Major UK art show features University of Sydney academic
18 September 2013
The work of artist and University of Sydney Senior Lecturer Danie Mellor is included in the exhibition Australia, billed by the Royal Academy of Arts as the most significant survey of Australian art ever shown in the United Kingdom.
Opening on 21 September and running until 8 December at the Academy's gallery in Piccadilly, London, Australia features more than 200 works spanning more than 200 years.
It aims to provide insight into a period of rapid and intense change; from the impact of colonisation on Indigenous peoples, to pioneering nation building and enterprising urbanisation.
Most of the works have not previously been seen in the UK and include paintings, drawings, photography, watercolours and multimedia drawn from the most important public collections in Australia.
Australia was organised in conjunction with the National Gallery of Australia in Canberra.Its patron is HRH The Prince of Wales.
Dr Mellor's Elysian City (of Picturesque Landscapes and Memory) will be displayed alongside works of other acclaimed Indigenous artists including Albert Namatjira, Rover Thomas and Emily Kame Kngwarreye, and non-Indigenous artists such as Arthur Streeton, Margaret Preston, Brett Whitely and Sidney Nolan.
Also selected for Australia are works by Sydney College of the Arts graduates Fiona Foley and Shaun Gladwell as well as its current artist in residence, Tracey Moffatt.
"Being selected for inclusion in any exhibition with the prestige, size and scope of Australia is an honour for any artist," Dr Mellor said.
Dr Mellor has lectured in theoretical enquiry at the Sydney College of the Arts since 2005.
Elysian City was painted in 2010 and shown in unDisclosed, the Second National Indigenous Art Triennial, by its owner, the National Gallery of Australia.
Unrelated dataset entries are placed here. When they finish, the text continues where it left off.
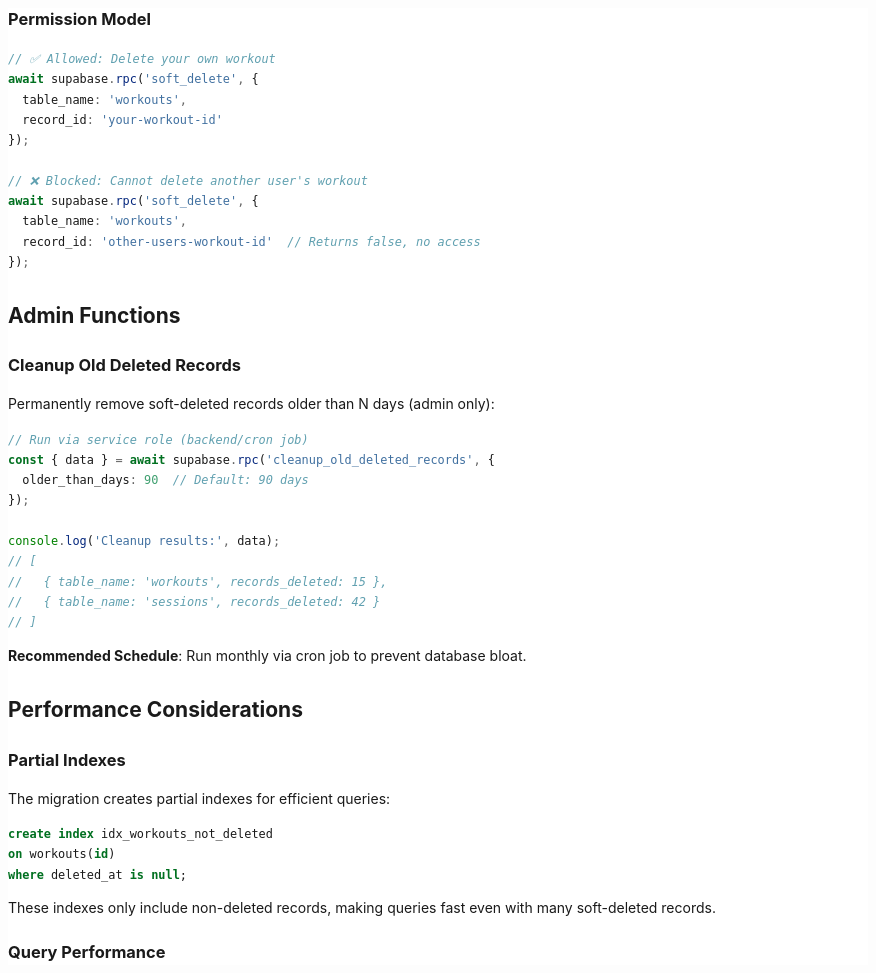 ### Permission Model

```typescript
// ✅ Allowed: Delete your own workout
await supabase.rpc('soft_delete', {
  table_name: 'workouts',
  record_id: 'your-workout-id'
});

// ❌ Blocked: Cannot delete another user's workout
await supabase.rpc('soft_delete', {
  table_name: 'workouts',
  record_id: 'other-users-workout-id'  // Returns false, no access
});
```

## Admin Functions

### Cleanup Old Deleted Records

Permanently remove soft-deleted records older than N days (admin only):

```typescript
// Run via service role (backend/cron job)
const { data } = await supabase.rpc('cleanup_old_deleted_records', {
  older_than_days: 90  // Default: 90 days
});

console.log('Cleanup results:', data);
// [
//   { table_name: 'workouts', records_deleted: 15 },
//   { table_name: 'sessions', records_deleted: 42 }
// ]
```

**Recommended Schedule**: Run monthly via cron job to prevent database bloat.

## Performance Considerations

### Partial Indexes

The migration creates partial indexes for efficient queries:

```sql
create index idx_workouts_not_deleted
on workouts(id)
where deleted_at is null;
```

These indexes only include non-deleted records, making queries fast even with many soft-deleted records.

### Query Performance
Dr Mellor says his work explores the intersection of the complex histories of Indigenous, colonial and settler communities.
"Elysian City talks about the idea of continuity and survival," he said.
"It shows men, Aboriginal warriors, around a campfire preparing for ceremony in what is ostensibly a graveyard.
"The background is actually set in an avenue of mausoleums originally proposed for Napoleon's generals in the Père Lachaise Cemetery in Paris. It was chosen to heighten the idea of a transformed and urbanised landscape.
"Elysian City is about keeping something alive; signifying mortality, cosmology and spiritual presence as part of our shared history," Dr Mellor said.
While in London for the opening of Australia, Dr Mellor will give a talk with the Royal Academy's director of exhibitions, Kathleen Soriano before travelling north to begin preparations for a new exhibition at the National Museum of Scotland coinciding with the 2014 International Edinburgh Arts Festival.
This year Dr Mellor's art has featured in Sakahàn, the National Gallery of Canada's inaugural survey of Indigenous art and at the Kogei Triennial, hosted by the 21st Century Museum of Contemporary Art in Kanazawa, Japan. A series of new works will be included in the forthcoming major exhibition Vivid Memories: an Aboriginal Art History at the Musée d'Aquitaine in Bordeaux, France as well as at the first Sydney Contemporary Art Fair.
In addition to showing at the Museum of Scotland, 2014 sees a major exhibition of Dr Mellor's artistic practice over the past 10 years. Exotic Lies Sacred Ties, comprising 55 works drawn from collections across the nation, will open at the University of Queensland's art museum before it tours to the TarraWarra Art Museum in Victoria, and the Museum and Art Gallery of the Northern Territory in Darwin.